EXERCISE: From the entries, copy out every line in which the word "infty" is found.

·····

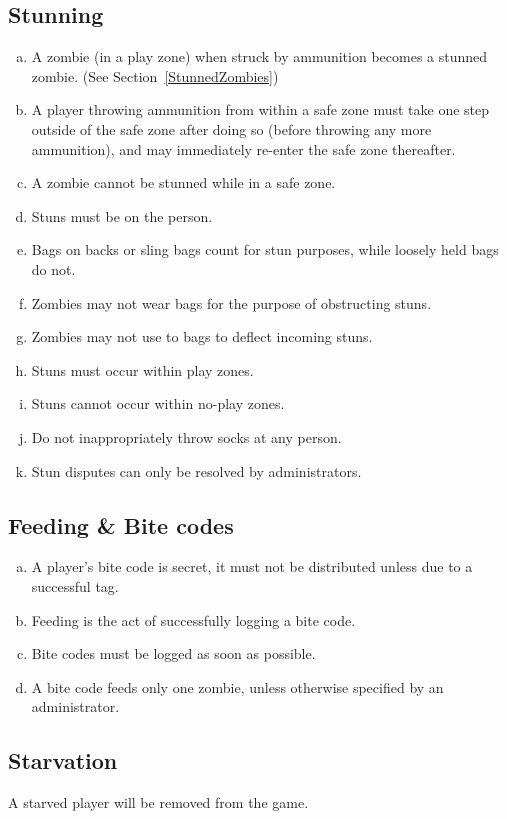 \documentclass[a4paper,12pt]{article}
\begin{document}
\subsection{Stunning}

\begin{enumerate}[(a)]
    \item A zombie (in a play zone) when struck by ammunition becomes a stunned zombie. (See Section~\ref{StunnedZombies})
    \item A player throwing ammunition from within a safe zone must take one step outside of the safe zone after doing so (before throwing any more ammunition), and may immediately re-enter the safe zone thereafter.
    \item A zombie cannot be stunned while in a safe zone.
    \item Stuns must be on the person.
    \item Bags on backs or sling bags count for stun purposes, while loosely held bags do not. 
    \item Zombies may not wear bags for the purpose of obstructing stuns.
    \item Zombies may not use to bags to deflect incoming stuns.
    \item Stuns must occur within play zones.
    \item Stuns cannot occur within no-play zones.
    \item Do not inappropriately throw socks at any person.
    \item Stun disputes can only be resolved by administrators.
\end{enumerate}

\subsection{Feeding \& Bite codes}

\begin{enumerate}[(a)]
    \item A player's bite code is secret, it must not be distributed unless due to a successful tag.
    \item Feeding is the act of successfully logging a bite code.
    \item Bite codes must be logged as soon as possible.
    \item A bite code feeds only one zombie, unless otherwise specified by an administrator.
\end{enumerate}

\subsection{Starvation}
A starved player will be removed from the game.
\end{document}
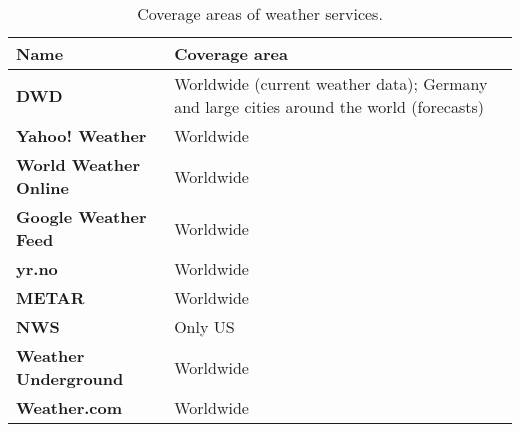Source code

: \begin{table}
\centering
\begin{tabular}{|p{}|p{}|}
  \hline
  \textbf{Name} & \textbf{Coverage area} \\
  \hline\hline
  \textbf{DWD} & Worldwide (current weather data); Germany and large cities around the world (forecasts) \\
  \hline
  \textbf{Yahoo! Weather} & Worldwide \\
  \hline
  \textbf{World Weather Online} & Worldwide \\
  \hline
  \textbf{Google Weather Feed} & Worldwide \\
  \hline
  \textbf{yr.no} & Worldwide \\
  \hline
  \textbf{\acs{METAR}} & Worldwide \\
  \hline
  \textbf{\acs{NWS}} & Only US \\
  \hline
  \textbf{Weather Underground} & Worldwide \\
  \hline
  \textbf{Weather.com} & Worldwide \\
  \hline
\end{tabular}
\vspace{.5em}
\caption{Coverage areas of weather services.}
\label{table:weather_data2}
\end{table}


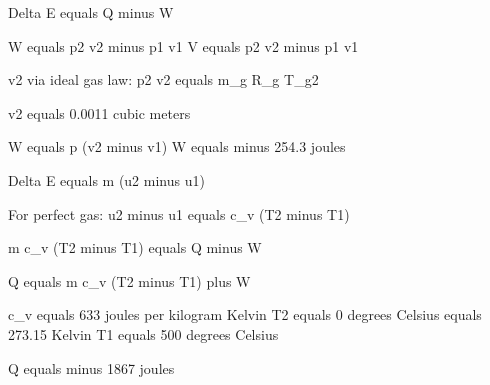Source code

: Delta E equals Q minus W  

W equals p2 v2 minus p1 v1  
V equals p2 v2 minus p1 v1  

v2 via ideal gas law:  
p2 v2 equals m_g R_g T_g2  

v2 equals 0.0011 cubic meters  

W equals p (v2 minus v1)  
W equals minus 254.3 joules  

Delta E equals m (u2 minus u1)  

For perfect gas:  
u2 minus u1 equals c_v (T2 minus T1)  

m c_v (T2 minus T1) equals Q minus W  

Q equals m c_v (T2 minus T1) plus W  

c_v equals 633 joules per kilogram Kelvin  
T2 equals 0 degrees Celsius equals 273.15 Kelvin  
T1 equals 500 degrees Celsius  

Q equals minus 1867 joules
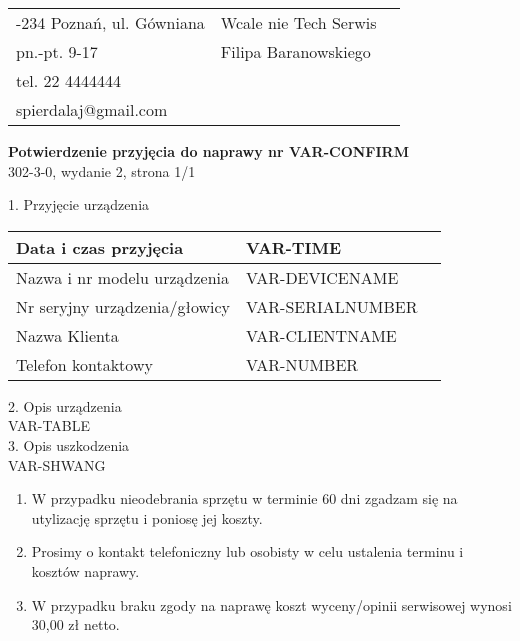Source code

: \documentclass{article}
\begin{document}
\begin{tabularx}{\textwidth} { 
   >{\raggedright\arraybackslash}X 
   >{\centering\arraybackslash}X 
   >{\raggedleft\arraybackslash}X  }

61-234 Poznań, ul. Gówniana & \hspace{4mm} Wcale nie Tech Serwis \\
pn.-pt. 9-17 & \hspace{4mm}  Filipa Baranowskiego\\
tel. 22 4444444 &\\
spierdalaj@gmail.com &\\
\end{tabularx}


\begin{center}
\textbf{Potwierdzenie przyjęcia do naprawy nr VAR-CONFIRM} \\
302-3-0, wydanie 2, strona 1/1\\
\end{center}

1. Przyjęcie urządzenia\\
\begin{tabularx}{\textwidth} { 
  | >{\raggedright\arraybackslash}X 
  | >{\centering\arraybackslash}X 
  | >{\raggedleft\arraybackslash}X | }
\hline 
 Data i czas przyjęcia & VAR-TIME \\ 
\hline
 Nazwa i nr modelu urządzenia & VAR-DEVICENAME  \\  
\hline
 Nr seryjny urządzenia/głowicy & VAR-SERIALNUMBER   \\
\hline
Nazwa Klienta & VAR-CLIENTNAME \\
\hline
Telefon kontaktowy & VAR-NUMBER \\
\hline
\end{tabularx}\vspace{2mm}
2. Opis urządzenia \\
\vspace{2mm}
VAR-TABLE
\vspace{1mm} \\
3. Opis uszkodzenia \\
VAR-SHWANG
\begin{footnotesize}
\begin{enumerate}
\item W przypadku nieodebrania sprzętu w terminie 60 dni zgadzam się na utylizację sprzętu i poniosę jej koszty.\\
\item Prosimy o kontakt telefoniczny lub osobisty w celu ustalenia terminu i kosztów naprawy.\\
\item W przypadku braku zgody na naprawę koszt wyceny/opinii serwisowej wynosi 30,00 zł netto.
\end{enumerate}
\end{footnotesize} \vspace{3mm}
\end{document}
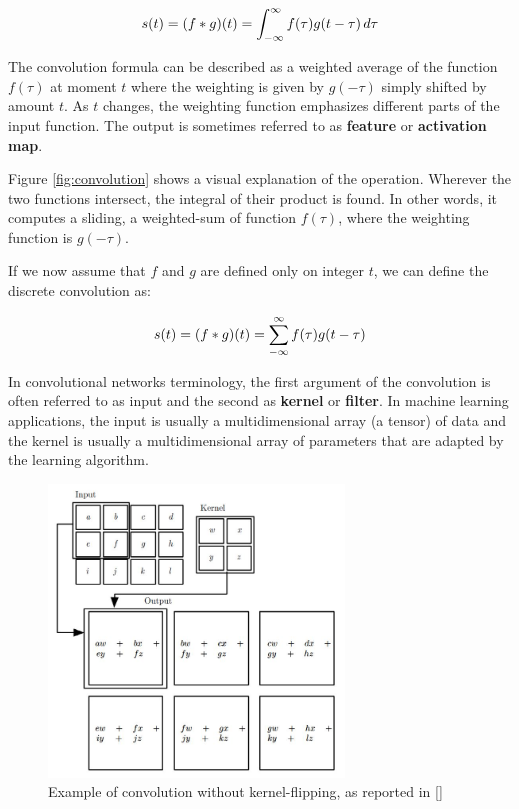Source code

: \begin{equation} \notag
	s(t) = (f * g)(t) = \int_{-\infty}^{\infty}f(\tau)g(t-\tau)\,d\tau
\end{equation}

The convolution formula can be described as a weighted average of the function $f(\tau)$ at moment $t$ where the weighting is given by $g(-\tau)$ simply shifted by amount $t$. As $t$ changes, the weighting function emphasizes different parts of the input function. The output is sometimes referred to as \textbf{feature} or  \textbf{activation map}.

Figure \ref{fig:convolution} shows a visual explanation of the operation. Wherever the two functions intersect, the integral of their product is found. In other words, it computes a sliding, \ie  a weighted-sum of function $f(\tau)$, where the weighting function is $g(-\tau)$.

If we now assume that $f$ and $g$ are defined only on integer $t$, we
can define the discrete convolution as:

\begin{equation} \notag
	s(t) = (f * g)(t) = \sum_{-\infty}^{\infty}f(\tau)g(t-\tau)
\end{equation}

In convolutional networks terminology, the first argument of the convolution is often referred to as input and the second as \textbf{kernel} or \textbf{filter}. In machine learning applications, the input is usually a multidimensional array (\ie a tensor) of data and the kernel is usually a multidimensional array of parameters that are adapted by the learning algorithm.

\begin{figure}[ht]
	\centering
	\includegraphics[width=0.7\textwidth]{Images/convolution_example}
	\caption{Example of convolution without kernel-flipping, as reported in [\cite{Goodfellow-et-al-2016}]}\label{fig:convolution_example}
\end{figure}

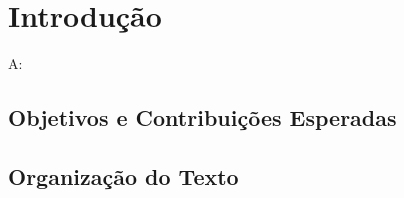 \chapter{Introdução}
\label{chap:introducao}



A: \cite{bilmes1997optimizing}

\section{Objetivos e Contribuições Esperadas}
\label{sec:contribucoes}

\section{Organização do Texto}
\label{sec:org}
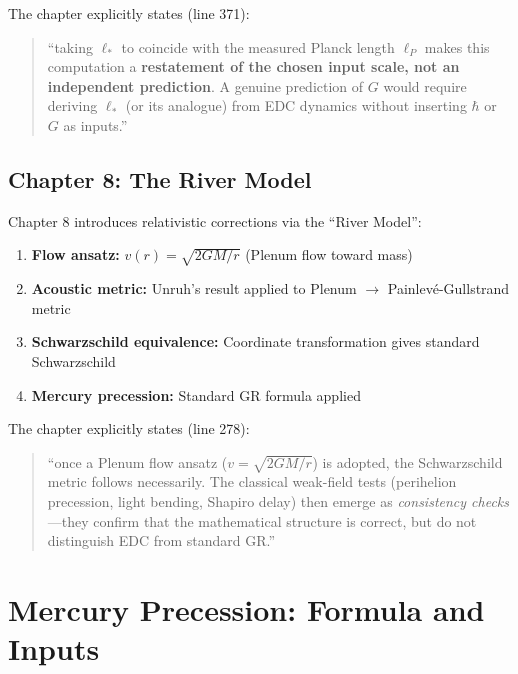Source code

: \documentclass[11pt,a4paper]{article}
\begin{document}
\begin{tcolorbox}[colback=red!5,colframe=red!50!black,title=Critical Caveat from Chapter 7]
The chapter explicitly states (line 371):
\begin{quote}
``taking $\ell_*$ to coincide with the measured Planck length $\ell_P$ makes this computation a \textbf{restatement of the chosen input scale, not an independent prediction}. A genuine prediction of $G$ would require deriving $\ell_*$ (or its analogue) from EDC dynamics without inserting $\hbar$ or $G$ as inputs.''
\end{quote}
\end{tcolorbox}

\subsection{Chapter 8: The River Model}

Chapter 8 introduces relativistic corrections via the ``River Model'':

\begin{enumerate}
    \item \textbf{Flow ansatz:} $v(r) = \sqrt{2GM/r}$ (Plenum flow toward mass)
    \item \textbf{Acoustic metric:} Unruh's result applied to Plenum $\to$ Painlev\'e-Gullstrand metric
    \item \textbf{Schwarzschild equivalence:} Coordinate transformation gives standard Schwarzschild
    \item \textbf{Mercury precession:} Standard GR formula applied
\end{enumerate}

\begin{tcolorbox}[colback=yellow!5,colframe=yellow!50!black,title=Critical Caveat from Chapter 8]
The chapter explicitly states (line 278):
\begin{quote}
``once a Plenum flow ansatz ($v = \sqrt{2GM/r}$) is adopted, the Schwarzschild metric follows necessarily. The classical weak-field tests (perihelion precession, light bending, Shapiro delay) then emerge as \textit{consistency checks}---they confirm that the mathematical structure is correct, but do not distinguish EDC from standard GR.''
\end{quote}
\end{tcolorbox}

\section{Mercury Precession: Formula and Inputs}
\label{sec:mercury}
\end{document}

·····

ANSWER FOR THIS EXERCISE:
	s(t) = (f * g)(t) = \int_{-\infty}^{\infty}f(\tau)g(t-\tau)\,d\tau
	s(t) = (f * g)(t) = \sum_{-\infty}^{\infty}f(\tau)g(t-\tau)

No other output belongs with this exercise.